_WHAT IS BEING ASKED_. A verbatim copy of the listing is needed; pictures are to be left out.

_MATERIAL TO PROCESS_.

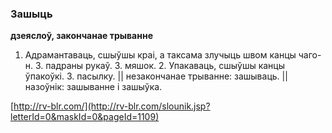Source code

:### Зашыць
**дзеяслоў, закончанае трыванне**

1. Адрамантаваць, сшыўшы краі, а таксама злучыць швом канцы чаго-н. З. падраны рукаў. З. мяшок. 2. Упакаваць, сшыўшы канцы ўпакоўкі. З. пасылку. || незакончанае трыванне: зашываць. || назоўнік: зашыванне і зашыўка.

<a rel="author">[http://rv-blr.com/](http://rv-blr.com/slounik.jsp?letterId=0&maskId=0&pageId=1109)</a>
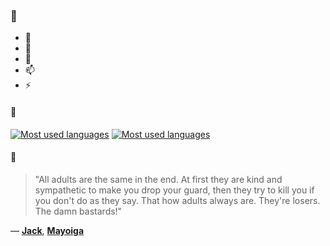 ### 👋

- 🔭
- 🌱
- 💬
- 📫
- ⚡

#### 🧏

[![Most used languages](https://github-readme-stats-aynah.vercel.app/api/top-langs/?username=aynh&theme=solarized-dark&langs_count=6&layout=compact&hide_title=true)](https://github.com/anuraghazra/github-readme-stats#gh-dark-mode-only)
[![Most used languages](https://github-readme-stats-aynah.vercel.app/api/top-langs/?username=aynh&theme=solarized-light&langs_count=6&layout=compact&hide_title=true)](https://github.com/anuraghazra/github-readme-stats#gh-light-mode-only)

#### 💬

> "All adults are the same in the end. At first they are kind and sympathetic to make you drop your guard, then they try to kill you if you don't do as they say. That how adults always are. They're losers. The damn bastards!"

&mdash; [**Jack**](https://myanimelist.net/character.php?q=Jack&cat=character), [**Mayoiga**](https://myanimelist.net/search/all?q=Mayoiga&cat=all)
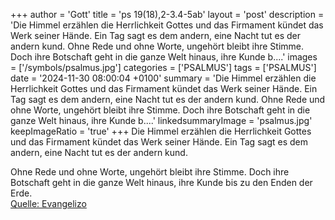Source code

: +++
author = 'Gott'
title = 'ps 19(18),2-3.4-5ab'
layout = 'post'
description = 'Die Himmel erzählen die Herrlichkeit Gottes  und das Firmament kündet das Werk seiner Hände. Ein Tag sagt es dem andern,  eine Nacht tut es der andern kund.  Ohne Rede und ohne Worte,  ungehört bleibt ihre Stimme. Doch ihre Botschaft geht in die ganze Welt hinaus, ihre Kunde b....'
images = ['/symbols/psalmus.jpg']
categories = ['PSALMUS']
tags = ['PSALMUS']
date = '2024-11-30 08:00:04 +0100'
summary = 'Die Himmel erzählen die Herrlichkeit Gottes  und das Firmament kündet das Werk seiner Hände. Ein Tag sagt es dem andern,  eine Nacht tut es der andern kund.  Ohne Rede und ohne Worte,  ungehört bleibt ihre Stimme. Doch ihre Botschaft geht in die ganze Welt hinaus, ihre Kunde b....'
linkedsummaryImage = 'psalmus.jpg'
keepImageRatio = 'true'
+++
Die Himmel erzählen die Herrlichkeit Gottes 
und das Firmament kündet das Werk seiner Hände.
Ein Tag sagt es dem andern, 
eine Nacht tut es der andern kund.

Ohne Rede und ohne Worte, 
ungehört bleibt ihre Stimme.
Doch ihre Botschaft geht in die ganze Welt hinaus,
ihre Kunde bis zu den Enden der Erde.<!--more--><br> [Quelle: Evangelizo](https://evangeliumtagfuertag.org/DE/gospel)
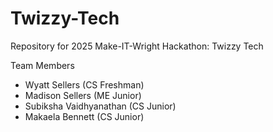 # Twizzy-Tech
Repository for 2025 Make-IT-Wright Hackathon: Twizzy Tech

Team Members
  - Wyatt Sellers (CS Freshman)
  - Madison Sellers (ME Junior)
  - Subiksha Vaidhyanathan (CS Junior)
  - Makaela Bennett (CS Junior)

_PROBLEM SOLUTION_.
Source code

:### Зашыць
**дзеяслоў, закончанае трыванне**

1. Адрамантаваць, сшыўшы краі, а таксама злучыць швом канцы чаго-н. З. падраны рукаў. З. мяшок. 2. Упакаваць, сшыўшы канцы ўпакоўкі. З. пасылку. || незакончанае трыванне: зашываць. || назоўнік: зашыванне і зашыўка.

<a rel="author">[http://rv-blr.com/](http://rv-blr.com/slounik.jsp?letterId=0&maskId=0&pageId=1109)</a>
 ### 👋

- 🔭
- 🌱
- 💬
- 📫
- ⚡

#### 🧏

[![Most used languages](https://github-readme-stats-aynah.vercel.app/api/top-langs/?username=aynh&theme=solarized-dark&langs_count=6&layout=compact&hide_title=true)](https://github.com/anuraghazra/github-readme-stats#gh-dark-mode-only)
[![Most used languages](https://github-readme-stats-aynah.vercel.app/api/top-langs/?username=aynh&theme=solarized-light&langs_count=6&layout=compact&hide_title=true)](https://github.com/anuraghazra/github-readme-stats#gh-light-mode-only)

#### 💬

> "All adults are the same in the end. At first they are kind and sympathetic to make you drop your guard, then they try to kill you if you don't do as they say. That how adults always are. They're losers. The damn bastards!"

&mdash; [**Jack**](https://myanimelist.net/character.php?q=Jack&cat=character), [**Mayoiga**](https://myanimelist.net/search/all?q=Mayoiga&cat=all)
Source code

: +++
author = 'Gott'
title = 'ps 19(18),2-3.4-5ab'
layout = 'post'
description = 'Die Himmel erzählen die Herrlichkeit Gottes  und das Firmament kündet das Werk seiner Hände. Ein Tag sagt es dem andern,  eine Nacht tut es der andern kund.  Ohne Rede und ohne Worte,  ungehört bleibt ihre Stimme. Doch ihre Botschaft geht in die ganze Welt hinaus, ihre Kunde b....'
images = ['/symbols/psalmus.jpg']
categories = ['PSALMUS']
tags = ['PSALMUS']
date = '2024-11-30 08:00:04 +0100'
summary = 'Die Himmel erzählen die Herrlichkeit Gottes  und das Firmament kündet das Werk seiner Hände. Ein Tag sagt es dem andern,  eine Nacht tut es der andern kund.  Ohne Rede und ohne Worte,  ungehört bleibt ihre Stimme. Doch ihre Botschaft geht in die ganze Welt hinaus, ihre Kunde b....'
linkedsummaryImage = 'psalmus.jpg'
keepImageRatio = 'true'
+++
Die Himmel erzählen die Herrlichkeit Gottes 
und das Firmament kündet das Werk seiner Hände.
Ein Tag sagt es dem andern, 
eine Nacht tut es der andern kund.

Ohne Rede und ohne Worte, 
ungehört bleibt ihre Stimme.
Doch ihre Botschaft geht in die ganze Welt hinaus,
ihre Kunde bis zu den Enden der Erde.<!--more--><br> [Quelle: Evangelizo](https://evangeliumtagfuertag.org/DE/gospel)
 # Twizzy-Tech
Repository for 2025 Make-IT-Wright Hackathon: Twizzy Tech

Team Members
  - Wyatt Sellers (CS Freshman)
  - Madison Sellers (ME Junior)
  - Subiksha Vaidhyanathan (CS Junior)
  - Makaela Bennett (CS Junior)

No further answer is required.